同店は1900(明治33)年創業で、現在は2人の職人がせんべいを製造している。しかし、焼き加減や裏返しのタイミング、乾燥時間などは全て職人の経験に頼っており、せんべいをふっくらと焼き上げる技術の継承に課題を抱えているという。さまざまな工程を数値データで示すことで技術を分かりやすく伝え、担い手不足の解消を目指す。
25日、ジャパンフリトレーM&S本部開発部長の伊藤政喜さんらが同店を訪れた。職人がせんべいを焼く様子を動画で記録したり、実際にせんべいを炭火で焼いたりして工程を確認した。

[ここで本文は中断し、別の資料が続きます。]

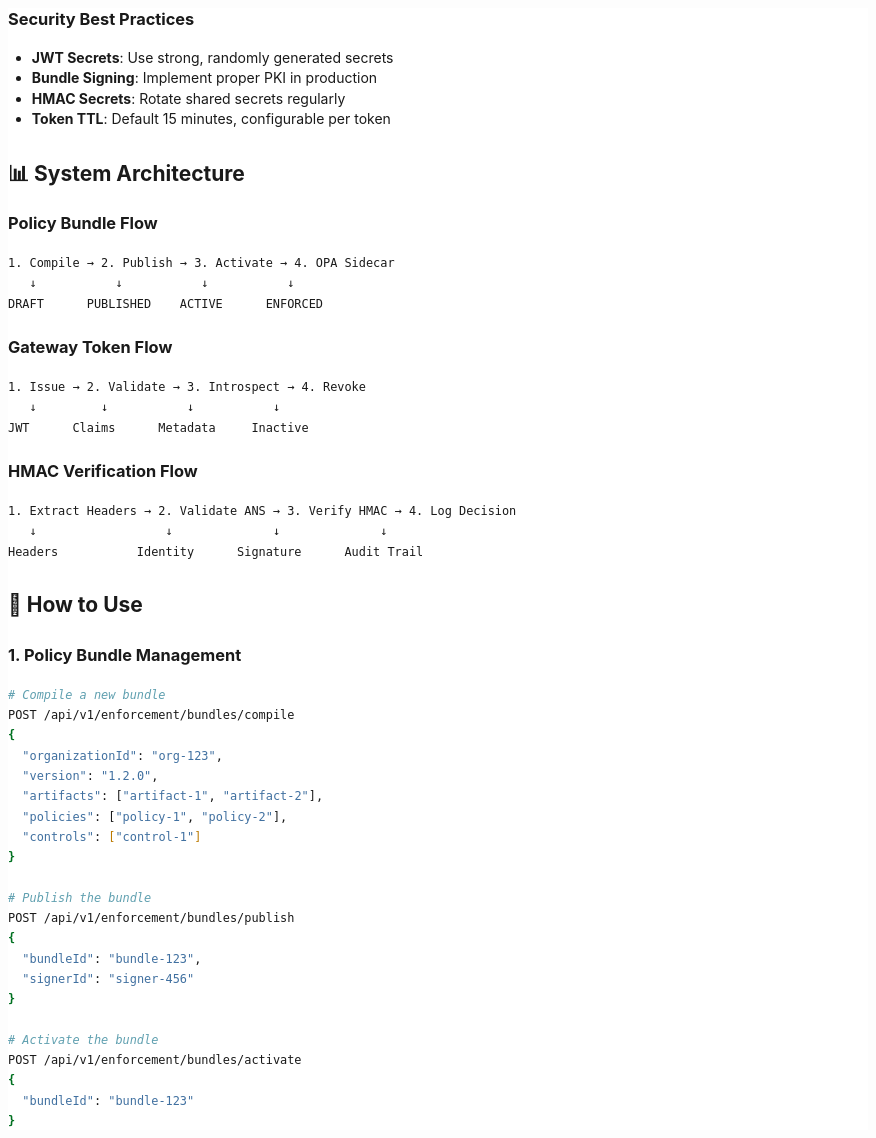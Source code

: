### **Security Best Practices**
- **JWT Secrets**: Use strong, randomly generated secrets
- **Bundle Signing**: Implement proper PKI in production
- **HMAC Secrets**: Rotate shared secrets regularly
- **Token TTL**: Default 15 minutes, configurable per token

## **📊 System Architecture**

### **Policy Bundle Flow**
```
1. Compile → 2. Publish → 3. Activate → 4. OPA Sidecar
   ↓           ↓           ↓           ↓
DRAFT      PUBLISHED    ACTIVE      ENFORCED
```

### **Gateway Token Flow**
```
1. Issue → 2. Validate → 3. Introspect → 4. Revoke
   ↓         ↓           ↓           ↓
JWT      Claims      Metadata     Inactive
```

### **HMAC Verification Flow**
```
1. Extract Headers → 2. Validate ANS → 3. Verify HMAC → 4. Log Decision
   ↓                  ↓              ↓              ↓
Headers           Identity      Signature      Audit Trail
```

## **🚀 How to Use**

### **1. Policy Bundle Management**
```bash
# Compile a new bundle
POST /api/v1/enforcement/bundles/compile
{
  "organizationId": "org-123",
  "version": "1.2.0",
  "artifacts": ["artifact-1", "artifact-2"],
  "policies": ["policy-1", "policy-2"],
  "controls": ["control-1"]
}

# Publish the bundle
POST /api/v1/enforcement/bundles/publish
{
  "bundleId": "bundle-123",
  "signerId": "signer-456"
}

# Activate the bundle
POST /api/v1/enforcement/bundles/activate
{
  "bundleId": "bundle-123"
}
```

今後、約1年かけてデータを集め、分析を進める。
代表の渡部ひとみさんは「データを活用し後継者育成につなげたい」と展望を語る。伊藤さんは同店がせんべい生地を仕入れている山形県東根市の工場も回り「炭火で手焼きするせんべいは貴重。可能な限り協力していきたい」と述べた。
山中煎餅本舗は、ふくしま産業賞10回を記念して設けた夢スタートアップ賞を受けた。福島民報社、とうほう地域総合研究所(とうほう総研)、県信用保証協会が来年3月まで経営を後押しする。